*** Input material
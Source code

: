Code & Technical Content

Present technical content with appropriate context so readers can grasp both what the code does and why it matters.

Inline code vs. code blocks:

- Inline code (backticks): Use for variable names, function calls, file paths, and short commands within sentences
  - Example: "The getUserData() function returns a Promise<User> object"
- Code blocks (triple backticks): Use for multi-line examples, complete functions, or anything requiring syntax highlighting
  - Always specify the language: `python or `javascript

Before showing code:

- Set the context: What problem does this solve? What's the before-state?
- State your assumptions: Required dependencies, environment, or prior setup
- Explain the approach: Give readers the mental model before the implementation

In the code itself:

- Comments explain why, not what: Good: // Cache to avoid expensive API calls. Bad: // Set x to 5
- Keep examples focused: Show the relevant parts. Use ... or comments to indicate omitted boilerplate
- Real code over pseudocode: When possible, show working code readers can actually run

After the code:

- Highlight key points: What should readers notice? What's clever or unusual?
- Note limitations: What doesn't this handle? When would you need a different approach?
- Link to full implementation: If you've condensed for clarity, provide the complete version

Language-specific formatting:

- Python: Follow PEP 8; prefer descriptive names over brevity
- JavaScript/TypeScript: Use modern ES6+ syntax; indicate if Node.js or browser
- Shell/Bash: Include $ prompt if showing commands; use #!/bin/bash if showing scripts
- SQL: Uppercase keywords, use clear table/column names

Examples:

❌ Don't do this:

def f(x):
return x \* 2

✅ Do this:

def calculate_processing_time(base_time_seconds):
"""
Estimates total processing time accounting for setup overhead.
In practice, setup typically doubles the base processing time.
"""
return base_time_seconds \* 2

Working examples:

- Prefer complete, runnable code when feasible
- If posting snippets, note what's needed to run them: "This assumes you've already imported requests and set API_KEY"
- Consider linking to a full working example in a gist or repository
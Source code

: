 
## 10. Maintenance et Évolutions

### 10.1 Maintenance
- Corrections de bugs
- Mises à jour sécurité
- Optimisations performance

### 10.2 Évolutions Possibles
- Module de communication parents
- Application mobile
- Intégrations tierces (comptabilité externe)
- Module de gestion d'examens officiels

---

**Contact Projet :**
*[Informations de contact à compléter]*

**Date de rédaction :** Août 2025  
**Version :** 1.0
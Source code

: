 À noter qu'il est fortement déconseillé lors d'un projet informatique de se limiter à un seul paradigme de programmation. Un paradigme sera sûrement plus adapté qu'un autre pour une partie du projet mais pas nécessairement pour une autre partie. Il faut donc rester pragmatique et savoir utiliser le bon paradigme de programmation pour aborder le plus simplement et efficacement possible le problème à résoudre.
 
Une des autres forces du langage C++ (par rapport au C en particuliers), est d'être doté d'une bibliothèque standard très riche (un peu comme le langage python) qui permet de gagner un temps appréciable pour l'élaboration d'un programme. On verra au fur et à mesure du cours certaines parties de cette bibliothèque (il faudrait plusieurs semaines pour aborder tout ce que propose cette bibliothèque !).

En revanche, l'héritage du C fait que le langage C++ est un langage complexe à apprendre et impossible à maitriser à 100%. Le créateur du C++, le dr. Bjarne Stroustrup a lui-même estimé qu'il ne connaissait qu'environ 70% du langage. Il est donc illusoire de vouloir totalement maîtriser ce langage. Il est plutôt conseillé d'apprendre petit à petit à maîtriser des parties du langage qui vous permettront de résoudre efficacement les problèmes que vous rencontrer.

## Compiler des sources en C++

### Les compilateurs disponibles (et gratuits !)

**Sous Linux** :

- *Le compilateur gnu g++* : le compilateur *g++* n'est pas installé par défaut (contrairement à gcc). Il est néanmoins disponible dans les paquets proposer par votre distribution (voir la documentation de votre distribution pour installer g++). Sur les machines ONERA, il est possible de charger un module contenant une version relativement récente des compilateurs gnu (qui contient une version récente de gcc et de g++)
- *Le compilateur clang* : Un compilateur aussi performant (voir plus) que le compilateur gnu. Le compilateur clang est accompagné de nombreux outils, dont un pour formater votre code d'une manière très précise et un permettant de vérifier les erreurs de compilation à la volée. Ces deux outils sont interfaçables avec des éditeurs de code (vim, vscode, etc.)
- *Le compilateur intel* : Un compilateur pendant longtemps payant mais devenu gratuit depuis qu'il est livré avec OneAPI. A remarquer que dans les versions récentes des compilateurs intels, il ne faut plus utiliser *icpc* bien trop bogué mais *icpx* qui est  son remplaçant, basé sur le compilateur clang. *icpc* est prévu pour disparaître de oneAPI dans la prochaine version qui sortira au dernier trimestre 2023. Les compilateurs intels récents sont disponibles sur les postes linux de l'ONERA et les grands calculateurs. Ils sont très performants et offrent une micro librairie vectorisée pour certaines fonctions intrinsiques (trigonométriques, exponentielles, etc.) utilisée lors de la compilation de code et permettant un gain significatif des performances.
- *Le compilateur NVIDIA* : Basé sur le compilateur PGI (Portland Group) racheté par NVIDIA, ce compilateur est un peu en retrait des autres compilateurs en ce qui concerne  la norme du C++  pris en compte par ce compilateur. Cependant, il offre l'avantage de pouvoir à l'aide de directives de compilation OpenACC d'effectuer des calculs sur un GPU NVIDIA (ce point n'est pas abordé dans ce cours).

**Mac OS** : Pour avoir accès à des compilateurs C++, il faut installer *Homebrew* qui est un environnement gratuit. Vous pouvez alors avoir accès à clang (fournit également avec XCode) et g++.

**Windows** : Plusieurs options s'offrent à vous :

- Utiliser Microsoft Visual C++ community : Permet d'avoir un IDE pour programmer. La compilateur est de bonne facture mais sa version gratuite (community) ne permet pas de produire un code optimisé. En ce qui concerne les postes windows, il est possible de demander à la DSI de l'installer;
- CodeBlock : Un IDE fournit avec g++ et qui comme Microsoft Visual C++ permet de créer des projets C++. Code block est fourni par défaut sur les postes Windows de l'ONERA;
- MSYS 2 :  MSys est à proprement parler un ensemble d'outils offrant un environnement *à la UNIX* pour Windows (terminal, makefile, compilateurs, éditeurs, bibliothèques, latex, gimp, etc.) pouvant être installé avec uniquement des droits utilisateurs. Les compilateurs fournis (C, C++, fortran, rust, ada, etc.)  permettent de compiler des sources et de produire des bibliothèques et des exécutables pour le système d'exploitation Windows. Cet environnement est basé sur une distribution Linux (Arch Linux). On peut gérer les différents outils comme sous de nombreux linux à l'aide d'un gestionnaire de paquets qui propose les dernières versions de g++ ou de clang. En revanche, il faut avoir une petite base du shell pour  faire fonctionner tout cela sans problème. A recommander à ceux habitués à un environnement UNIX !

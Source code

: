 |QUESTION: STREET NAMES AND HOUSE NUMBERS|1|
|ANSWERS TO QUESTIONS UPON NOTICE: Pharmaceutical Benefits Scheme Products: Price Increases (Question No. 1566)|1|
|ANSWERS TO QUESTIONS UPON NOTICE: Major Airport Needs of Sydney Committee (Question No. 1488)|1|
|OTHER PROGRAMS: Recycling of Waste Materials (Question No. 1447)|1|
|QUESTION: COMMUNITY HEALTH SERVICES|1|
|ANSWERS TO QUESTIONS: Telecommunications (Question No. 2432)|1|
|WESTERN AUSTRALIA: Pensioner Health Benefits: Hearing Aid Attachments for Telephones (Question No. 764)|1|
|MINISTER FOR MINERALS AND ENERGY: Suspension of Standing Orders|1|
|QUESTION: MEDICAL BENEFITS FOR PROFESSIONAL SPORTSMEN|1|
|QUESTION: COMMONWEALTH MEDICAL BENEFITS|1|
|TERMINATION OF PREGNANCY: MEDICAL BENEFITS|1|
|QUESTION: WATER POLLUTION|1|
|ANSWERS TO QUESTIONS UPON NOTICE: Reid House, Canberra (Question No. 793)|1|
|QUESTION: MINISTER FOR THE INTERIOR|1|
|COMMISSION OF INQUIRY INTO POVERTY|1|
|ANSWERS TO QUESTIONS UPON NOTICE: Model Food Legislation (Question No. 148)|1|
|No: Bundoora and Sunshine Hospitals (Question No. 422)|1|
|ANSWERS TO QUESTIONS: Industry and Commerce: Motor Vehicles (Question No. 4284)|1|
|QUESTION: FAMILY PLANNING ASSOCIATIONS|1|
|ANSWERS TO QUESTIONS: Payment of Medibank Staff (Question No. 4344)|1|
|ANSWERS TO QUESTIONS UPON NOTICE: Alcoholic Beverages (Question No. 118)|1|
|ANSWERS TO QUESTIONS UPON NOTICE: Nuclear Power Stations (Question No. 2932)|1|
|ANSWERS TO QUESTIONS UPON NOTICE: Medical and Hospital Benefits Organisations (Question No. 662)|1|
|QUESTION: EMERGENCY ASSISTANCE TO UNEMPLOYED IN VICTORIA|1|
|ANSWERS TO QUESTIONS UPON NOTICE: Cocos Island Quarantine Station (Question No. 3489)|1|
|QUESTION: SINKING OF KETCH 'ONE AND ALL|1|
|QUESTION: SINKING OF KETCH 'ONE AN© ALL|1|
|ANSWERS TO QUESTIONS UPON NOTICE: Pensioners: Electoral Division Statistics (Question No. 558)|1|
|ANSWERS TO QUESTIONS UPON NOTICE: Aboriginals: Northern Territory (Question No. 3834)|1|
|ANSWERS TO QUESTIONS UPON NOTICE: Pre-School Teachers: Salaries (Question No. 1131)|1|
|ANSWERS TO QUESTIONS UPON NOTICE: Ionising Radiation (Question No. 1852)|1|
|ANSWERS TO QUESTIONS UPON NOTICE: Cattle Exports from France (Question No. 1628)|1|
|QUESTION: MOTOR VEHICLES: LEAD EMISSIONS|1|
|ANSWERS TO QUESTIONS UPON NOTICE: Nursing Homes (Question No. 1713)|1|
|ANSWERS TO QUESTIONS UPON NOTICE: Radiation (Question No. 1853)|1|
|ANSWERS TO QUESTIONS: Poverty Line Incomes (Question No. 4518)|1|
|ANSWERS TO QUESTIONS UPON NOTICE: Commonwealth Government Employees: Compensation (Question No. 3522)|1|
******
Leave out every line above except those from the line with "(Question No. 2932)|1|" up to and including the line with "UNEMPLOYED IN VICTORIA|1|", and copy those exactly.

|ANSWERS TO QUESTIONS UPON NOTICE: Nuclear Power Stations (Question No. 2932)|1|
|ANSWERS TO QUESTIONS UPON NOTICE: Medical and Hospital Benefits Organisations (Question No. 662)|1|
|QUESTION: EMERGENCY ASSISTANCE TO UNEMPLOYED IN VICTORIA|1|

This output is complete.